*Exercise objective:* Would you transcribe the line containing "2016 16:33:31 GMT" and every line after it, through the end of the records below, exactly and with nothing else?

*Study material:*
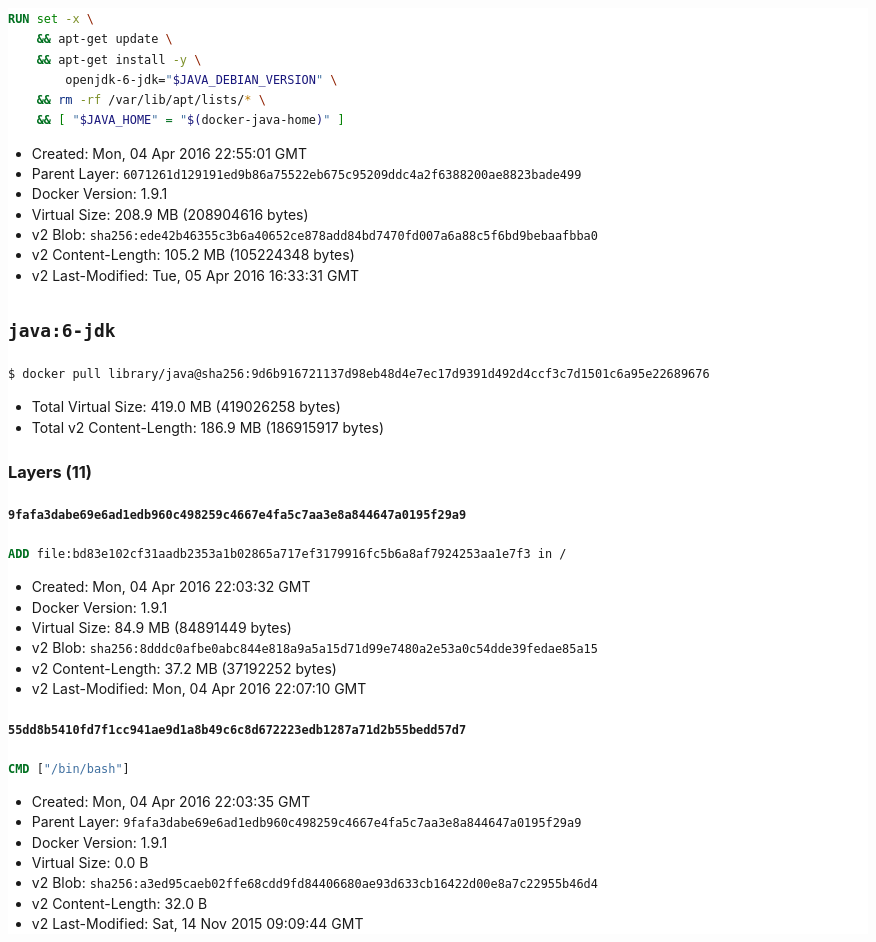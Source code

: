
 ```dockerfile
RUN set -x \
	&& apt-get update \
	&& apt-get install -y \
		openjdk-6-jdk="$JAVA_DEBIAN_VERSION" \
	&& rm -rf /var/lib/apt/lists/* \
	&& [ "$JAVA_HOME" = "$(docker-java-home)" ]
```

-	Created: Mon, 04 Apr 2016 22:55:01 GMT
-	Parent Layer: `6071261d129191ed9b86a75522eb675c95209ddc4a2f6388200ae8823bade499`
-	Docker Version: 1.9.1
-	Virtual Size: 208.9 MB (208904616 bytes)
-	v2 Blob: `sha256:ede42b46355c3b6a40652ce878add84bd7470fd007a6a88c5f6bd9bebaafbba0`
-	v2 Content-Length: 105.2 MB (105224348 bytes)
-	v2 Last-Modified: Tue, 05 Apr 2016 16:33:31 GMT

## `java:6-jdk`

```console
$ docker pull library/java@sha256:9d6b916721137d98eb48d4e7ec17d9391d492d4ccf3c7d1501c6a95e22689676
```

-	Total Virtual Size: 419.0 MB (419026258 bytes)
-	Total v2 Content-Length: 186.9 MB (186915917 bytes)

### Layers (11)

#### `9fafa3dabe69e6ad1edb960c498259c4667e4fa5c7aa3e8a844647a0195f29a9`

```dockerfile
ADD file:bd83e102cf31aadb2353a1b02865a717ef3179916fc5b6a8af7924253aa1e7f3 in /
```

-	Created: Mon, 04 Apr 2016 22:03:32 GMT
-	Docker Version: 1.9.1
-	Virtual Size: 84.9 MB (84891449 bytes)
-	v2 Blob: `sha256:8dddc0afbe0abc844e818a9a5a15d71d99e7480a2e53a0c54dde39fedae85a15`
-	v2 Content-Length: 37.2 MB (37192252 bytes)
-	v2 Last-Modified: Mon, 04 Apr 2016 22:07:10 GMT

#### `55dd8b5410fd7f1cc941ae9d1a8b49c6c8d672223edb1287a71d2b55bedd57d7`

```dockerfile
CMD ["/bin/bash"]
```

-	Created: Mon, 04 Apr 2016 22:03:35 GMT
-	Parent Layer: `9fafa3dabe69e6ad1edb960c498259c4667e4fa5c7aa3e8a844647a0195f29a9`
-	Docker Version: 1.9.1
-	Virtual Size: 0.0 B
-	v2 Blob: `sha256:a3ed95caeb02ffe68cdd9fd84406680ae93d633cb16422d00e8a7c22955b46d4`
-	v2 Content-Length: 32.0 B
-	v2 Last-Modified: Sat, 14 Nov 2015 09:09:44 GMT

*Problem solution:*
-	v2 Last-Modified: Tue, 05 Apr 2016 16:33:31 GMT

## `java:6-jdk`

```console
$ docker pull library/java@sha256:9d6b916721137d98eb48d4e7ec17d9391d492d4ccf3c7d1501c6a95e22689676
```

-	Total Virtual Size: 419.0 MB (419026258 bytes)
-	Total v2 Content-Length: 186.9 MB (186915917 bytes)

### Layers (11)

#### `9fafa3dabe69e6ad1edb960c498259c4667e4fa5c7aa3e8a844647a0195f29a9`

```dockerfile
ADD file:bd83e102cf31aadb2353a1b02865a717ef3179916fc5b6a8af7924253aa1e7f3 in /
```

-	Created: Mon, 04 Apr 2016 22:03:32 GMT
-	Docker Version: 1.9.1
-	Virtual Size: 84.9 MB (84891449 bytes)
-	v2 Blob: `sha256:8dddc0afbe0abc844e818a9a5a15d71d99e7480a2e53a0c54dde39fedae85a15`
-	v2 Content-Length: 37.2 MB (37192252 bytes)
-	v2 Last-Modified: Mon, 04 Apr 2016 22:07:10 GMT

#### `55dd8b5410fd7f1cc941ae9d1a8b49c6c8d672223edb1287a71d2b55bedd57d7`

```dockerfile
CMD ["/bin/bash"]
```

-	Created: Mon, 04 Apr 2016 22:03:35 GMT
-	Parent Layer: `9fafa3dabe69e6ad1edb960c498259c4667e4fa5c7aa3e8a844647a0195f29a9`
-	Docker Version: 1.9.1
-	Virtual Size: 0.0 B
-	v2 Blob: `sha256:a3ed95caeb02ffe68cdd9fd84406680ae93d633cb16422d00e8a7c22955b46d4`
-	v2 Content-Length: 32.0 B
-	v2 Last-Modified: Sat, 14 Nov 2015 09:09:44 GMT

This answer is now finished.